> **Work instruction**:
State how many lines in these records contain the word "vspace", and nothing else.

> **Collected data**:
-=-=-

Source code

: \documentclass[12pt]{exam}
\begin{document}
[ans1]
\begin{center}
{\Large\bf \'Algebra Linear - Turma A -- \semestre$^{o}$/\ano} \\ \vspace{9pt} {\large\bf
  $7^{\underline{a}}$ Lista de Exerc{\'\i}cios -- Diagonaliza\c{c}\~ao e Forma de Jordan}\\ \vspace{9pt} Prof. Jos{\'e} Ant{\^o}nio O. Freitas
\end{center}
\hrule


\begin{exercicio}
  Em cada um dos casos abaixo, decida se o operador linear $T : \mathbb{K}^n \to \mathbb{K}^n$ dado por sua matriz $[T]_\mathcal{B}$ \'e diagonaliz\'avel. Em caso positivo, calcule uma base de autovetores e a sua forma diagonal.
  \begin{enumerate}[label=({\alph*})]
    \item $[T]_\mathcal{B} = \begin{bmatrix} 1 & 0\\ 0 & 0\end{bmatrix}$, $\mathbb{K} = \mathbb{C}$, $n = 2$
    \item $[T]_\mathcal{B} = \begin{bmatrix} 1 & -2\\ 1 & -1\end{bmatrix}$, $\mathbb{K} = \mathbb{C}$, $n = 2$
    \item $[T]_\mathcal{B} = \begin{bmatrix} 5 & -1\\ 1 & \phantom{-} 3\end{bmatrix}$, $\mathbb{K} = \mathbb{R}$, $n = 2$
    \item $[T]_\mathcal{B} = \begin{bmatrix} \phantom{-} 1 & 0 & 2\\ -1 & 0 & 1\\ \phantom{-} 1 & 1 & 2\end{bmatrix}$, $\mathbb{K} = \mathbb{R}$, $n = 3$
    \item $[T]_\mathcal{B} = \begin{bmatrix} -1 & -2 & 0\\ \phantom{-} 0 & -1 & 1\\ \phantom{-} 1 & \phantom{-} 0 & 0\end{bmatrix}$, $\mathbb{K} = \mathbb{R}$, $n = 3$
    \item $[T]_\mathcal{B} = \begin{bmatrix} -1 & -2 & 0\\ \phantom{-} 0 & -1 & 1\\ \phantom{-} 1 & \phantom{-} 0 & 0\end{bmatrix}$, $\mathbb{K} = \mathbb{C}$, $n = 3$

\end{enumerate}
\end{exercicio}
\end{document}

-=-=-

> **Answer for this exercise**:
2